Article Preview
Top1. Introduction
Checkpointing and rollback-recovery is one of the well-known backward error recovery techniques to reduce the loss of computation due to the process faults, through recording the process states and exchanging messages periodically on the appointed stable storage during failure-free execution in distributed computing (Kuang et al., 2014; Meroufel et al., 2014; Islam et al., 2014; Mendizabal et al., 2014; Awasthi et al., 2014). Each of saved replicated state of the process is called a checkpoint. In log-based rollback recovery schemes, the events experienced is also recorded into a location that will survive the process fault. That action is called logging (Kupta et al, 2008).
Upon a fault, there is a recovery mechanism which brings the failure process to the normal execution. Following the recovery, loading the process checkpoint is called a rollback. The reprocessing of the lost execution, starting from the checkpoint and replaying the logged events until the point just before the fault, is called a recovery (Elnozahy et al., 2002).
Many new characteristics are introduced in mobile computing, such as mobility, disconnections, finite power source, vulnerable to physical damage, lack of stable storage (Kupta et al., 2008; Elnozahy et al., 2002). Therefore, the wireless network connection is more fragile and mobile host is much less reliable than the traditional wired distributed computing. Mobile hosts may disconnect from the rest of the network due to doze mode, abrupt power off or permanents damage. Therefore, it is more desirable for mobile computing to be equipped with an appropriate rollback recovery scheme to minimize the loss of computation due to the process fault.

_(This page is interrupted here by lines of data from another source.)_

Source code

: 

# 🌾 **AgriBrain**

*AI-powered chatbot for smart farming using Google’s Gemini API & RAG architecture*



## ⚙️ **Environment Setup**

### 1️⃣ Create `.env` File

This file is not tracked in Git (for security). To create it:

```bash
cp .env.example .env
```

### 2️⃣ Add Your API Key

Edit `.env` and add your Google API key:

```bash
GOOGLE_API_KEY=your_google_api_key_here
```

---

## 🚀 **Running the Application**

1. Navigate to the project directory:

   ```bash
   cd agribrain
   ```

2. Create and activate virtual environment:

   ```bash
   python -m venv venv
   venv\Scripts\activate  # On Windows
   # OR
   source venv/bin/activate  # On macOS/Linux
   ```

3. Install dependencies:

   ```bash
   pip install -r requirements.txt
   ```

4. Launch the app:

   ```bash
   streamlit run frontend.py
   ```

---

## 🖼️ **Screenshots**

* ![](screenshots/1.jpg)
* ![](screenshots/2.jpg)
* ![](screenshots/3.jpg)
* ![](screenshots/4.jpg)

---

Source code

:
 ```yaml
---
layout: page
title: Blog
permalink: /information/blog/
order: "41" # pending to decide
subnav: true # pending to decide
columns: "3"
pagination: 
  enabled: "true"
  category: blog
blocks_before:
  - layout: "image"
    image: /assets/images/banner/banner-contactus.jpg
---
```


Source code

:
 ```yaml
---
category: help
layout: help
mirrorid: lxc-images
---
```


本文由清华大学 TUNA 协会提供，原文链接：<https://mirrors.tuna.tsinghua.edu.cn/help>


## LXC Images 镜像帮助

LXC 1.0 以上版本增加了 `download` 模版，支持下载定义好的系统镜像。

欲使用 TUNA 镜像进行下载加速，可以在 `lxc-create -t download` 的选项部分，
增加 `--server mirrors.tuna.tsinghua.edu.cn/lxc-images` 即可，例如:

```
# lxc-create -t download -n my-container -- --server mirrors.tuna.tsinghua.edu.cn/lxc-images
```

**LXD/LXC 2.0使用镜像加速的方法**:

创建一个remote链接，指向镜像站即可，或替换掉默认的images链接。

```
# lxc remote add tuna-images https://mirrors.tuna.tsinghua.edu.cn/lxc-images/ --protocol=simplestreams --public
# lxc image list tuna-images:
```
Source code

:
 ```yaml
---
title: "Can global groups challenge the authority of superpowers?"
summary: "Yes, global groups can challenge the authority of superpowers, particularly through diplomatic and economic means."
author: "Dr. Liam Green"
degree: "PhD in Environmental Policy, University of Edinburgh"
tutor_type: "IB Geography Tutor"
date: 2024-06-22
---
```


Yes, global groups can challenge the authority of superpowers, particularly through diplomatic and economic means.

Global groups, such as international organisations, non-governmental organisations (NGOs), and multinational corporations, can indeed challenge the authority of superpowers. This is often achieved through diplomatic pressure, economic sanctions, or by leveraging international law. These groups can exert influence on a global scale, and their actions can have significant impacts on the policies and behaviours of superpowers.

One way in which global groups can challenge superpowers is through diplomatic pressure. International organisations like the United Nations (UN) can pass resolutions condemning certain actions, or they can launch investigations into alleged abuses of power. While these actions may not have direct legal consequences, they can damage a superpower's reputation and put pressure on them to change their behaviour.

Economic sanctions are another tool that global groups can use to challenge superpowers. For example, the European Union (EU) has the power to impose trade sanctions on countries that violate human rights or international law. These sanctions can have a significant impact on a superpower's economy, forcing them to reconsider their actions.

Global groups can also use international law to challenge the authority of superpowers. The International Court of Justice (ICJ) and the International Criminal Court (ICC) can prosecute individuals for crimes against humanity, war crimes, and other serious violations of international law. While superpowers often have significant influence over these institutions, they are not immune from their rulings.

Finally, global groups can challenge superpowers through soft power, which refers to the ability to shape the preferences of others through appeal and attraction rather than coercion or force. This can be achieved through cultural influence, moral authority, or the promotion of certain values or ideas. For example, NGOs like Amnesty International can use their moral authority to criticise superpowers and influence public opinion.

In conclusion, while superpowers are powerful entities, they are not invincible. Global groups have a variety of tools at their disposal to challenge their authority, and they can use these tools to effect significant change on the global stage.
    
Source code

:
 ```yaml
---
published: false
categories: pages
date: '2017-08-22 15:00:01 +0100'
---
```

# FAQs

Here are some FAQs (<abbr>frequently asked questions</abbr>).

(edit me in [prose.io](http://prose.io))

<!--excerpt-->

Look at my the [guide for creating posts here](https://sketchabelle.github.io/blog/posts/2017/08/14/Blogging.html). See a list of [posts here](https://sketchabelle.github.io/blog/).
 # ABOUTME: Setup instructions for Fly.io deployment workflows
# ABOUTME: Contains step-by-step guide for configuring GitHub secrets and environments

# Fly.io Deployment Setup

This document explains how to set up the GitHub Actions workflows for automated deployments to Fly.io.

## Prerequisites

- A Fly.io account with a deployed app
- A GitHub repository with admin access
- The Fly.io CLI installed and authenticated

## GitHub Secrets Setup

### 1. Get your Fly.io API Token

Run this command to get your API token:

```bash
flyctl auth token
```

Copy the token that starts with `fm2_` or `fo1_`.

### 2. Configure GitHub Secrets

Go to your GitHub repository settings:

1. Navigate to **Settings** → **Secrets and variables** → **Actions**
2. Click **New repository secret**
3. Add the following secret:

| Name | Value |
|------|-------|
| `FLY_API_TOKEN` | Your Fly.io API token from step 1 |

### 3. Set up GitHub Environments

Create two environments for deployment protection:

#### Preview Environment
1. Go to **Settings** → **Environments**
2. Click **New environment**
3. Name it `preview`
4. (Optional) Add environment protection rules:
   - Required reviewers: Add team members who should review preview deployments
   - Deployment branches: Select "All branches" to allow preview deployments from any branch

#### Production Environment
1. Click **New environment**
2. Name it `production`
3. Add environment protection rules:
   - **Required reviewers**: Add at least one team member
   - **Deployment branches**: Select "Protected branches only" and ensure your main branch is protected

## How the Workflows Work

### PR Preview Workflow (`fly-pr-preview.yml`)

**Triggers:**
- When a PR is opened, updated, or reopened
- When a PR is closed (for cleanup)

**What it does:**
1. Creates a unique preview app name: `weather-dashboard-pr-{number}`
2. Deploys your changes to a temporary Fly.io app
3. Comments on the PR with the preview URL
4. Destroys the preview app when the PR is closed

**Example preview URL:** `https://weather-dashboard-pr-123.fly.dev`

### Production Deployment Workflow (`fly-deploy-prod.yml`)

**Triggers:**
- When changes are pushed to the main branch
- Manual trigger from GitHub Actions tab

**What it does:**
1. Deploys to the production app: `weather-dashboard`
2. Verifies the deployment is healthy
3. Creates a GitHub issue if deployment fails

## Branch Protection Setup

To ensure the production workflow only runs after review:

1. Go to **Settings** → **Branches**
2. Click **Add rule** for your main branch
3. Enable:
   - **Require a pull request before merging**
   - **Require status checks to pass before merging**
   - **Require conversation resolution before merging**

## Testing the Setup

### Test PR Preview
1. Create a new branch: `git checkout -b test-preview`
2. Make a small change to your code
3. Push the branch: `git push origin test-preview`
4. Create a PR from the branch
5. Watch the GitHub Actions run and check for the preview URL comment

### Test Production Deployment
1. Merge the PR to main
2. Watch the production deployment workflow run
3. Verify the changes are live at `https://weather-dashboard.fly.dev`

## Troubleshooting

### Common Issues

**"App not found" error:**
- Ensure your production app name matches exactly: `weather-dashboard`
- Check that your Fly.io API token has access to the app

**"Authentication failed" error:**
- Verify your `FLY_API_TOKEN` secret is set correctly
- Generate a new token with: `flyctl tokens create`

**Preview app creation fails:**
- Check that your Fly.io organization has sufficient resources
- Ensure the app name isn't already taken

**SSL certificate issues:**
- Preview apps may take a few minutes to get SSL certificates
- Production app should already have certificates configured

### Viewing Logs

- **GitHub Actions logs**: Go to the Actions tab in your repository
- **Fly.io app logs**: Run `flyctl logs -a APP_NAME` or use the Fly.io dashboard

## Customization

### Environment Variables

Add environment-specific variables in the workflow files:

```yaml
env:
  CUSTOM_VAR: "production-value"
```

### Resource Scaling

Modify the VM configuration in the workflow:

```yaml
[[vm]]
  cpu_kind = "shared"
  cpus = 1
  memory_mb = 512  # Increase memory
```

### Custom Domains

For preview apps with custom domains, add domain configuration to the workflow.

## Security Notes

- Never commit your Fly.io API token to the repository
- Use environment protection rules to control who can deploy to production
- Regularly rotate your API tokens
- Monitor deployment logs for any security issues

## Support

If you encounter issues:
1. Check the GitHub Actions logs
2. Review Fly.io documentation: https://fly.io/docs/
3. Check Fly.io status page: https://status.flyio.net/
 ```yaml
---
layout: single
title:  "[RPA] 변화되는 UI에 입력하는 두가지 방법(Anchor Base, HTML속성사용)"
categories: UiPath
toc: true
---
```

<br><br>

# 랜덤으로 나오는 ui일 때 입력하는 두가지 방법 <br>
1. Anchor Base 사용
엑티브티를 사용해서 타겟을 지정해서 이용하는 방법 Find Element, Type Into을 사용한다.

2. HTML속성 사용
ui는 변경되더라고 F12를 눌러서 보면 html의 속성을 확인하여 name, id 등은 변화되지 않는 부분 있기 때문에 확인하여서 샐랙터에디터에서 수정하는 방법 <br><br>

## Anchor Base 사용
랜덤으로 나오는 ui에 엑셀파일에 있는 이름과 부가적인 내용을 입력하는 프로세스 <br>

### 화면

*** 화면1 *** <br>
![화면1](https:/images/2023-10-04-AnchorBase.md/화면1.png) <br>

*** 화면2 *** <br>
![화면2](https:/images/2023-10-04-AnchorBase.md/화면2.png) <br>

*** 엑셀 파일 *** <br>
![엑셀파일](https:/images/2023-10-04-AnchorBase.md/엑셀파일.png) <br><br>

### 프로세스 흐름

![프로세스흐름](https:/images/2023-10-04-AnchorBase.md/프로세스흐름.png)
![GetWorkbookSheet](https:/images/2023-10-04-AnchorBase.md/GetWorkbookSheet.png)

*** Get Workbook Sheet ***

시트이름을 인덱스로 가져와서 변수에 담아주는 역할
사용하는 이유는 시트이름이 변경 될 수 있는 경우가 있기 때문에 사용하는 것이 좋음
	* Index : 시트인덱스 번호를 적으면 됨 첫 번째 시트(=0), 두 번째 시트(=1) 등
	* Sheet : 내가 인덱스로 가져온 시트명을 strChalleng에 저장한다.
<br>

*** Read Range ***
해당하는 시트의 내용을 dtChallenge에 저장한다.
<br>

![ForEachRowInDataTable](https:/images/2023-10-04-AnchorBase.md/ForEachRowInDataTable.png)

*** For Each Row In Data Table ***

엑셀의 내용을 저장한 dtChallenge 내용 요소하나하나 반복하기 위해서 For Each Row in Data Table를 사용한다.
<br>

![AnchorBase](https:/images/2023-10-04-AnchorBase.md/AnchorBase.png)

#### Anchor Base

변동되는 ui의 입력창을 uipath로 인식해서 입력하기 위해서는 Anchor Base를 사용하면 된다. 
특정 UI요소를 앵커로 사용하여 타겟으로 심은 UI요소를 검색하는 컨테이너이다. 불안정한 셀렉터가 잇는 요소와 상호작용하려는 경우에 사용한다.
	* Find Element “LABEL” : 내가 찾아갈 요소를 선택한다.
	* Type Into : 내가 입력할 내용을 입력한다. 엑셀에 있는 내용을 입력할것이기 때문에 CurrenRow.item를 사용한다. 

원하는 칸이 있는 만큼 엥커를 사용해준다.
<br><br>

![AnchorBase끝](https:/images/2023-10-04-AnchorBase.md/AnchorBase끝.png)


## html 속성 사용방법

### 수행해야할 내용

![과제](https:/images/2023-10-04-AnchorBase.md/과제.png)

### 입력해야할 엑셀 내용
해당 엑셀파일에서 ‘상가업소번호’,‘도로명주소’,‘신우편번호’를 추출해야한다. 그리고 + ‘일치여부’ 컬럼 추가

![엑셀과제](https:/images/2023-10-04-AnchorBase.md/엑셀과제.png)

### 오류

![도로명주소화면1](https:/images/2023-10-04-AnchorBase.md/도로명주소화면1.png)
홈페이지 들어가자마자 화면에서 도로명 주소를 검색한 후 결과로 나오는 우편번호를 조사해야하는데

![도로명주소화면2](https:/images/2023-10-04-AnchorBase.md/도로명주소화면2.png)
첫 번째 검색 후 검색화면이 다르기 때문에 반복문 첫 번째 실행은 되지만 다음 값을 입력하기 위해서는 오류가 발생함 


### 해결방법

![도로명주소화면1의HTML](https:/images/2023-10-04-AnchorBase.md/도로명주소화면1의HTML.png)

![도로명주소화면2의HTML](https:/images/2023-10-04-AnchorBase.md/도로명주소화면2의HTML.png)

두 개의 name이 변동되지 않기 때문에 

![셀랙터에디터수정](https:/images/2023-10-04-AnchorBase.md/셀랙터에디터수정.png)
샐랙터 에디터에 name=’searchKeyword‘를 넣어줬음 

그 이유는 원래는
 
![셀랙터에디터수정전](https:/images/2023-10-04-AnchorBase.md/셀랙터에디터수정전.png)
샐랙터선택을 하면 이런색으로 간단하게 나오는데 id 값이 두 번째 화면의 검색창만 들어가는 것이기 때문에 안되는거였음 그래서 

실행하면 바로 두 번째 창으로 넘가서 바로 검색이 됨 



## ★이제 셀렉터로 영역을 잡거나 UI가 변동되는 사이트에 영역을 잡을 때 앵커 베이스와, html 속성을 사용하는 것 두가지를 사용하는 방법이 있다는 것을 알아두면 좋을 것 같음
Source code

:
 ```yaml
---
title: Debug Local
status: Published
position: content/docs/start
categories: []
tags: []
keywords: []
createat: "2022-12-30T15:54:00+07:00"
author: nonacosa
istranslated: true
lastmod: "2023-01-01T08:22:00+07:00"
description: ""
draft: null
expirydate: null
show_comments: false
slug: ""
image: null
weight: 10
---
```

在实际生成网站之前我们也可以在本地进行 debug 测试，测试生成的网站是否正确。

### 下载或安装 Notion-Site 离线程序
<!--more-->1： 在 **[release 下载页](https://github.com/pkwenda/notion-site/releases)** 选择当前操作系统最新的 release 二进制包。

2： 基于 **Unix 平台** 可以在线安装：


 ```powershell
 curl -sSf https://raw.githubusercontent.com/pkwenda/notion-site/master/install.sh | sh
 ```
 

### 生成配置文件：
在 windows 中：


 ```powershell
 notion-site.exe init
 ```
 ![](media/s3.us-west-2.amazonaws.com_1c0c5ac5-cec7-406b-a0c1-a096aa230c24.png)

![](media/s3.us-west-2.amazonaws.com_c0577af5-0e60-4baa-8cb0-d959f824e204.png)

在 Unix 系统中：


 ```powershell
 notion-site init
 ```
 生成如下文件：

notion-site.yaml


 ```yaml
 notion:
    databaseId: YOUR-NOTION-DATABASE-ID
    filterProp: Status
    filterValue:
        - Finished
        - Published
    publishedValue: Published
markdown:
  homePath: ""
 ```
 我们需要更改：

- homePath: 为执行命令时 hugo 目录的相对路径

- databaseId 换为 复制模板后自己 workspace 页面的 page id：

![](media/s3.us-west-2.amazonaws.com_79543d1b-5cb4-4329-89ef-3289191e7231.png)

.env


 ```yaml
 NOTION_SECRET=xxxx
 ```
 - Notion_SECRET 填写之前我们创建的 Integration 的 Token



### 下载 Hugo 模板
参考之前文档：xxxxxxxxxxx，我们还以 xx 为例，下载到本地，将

Research on rollback recovery fault tolerant scheme for mobile computing systems has received tremendous interests in recent years. Various schemes have been presented to accommodate the characteristics of mobile computing (Ono et al., 2004; Brzezinsk et al., 2006; Pradhan et al., 1996; Li et al., 2005; Cao et al., 2001; Men at al., 2006; Alvisi et al., 1998; Taesoon et al., 2003, 2002). However, how to minimize the failure-free overhead incurred and to ensure the consistent recoverability, requires to be investigated further.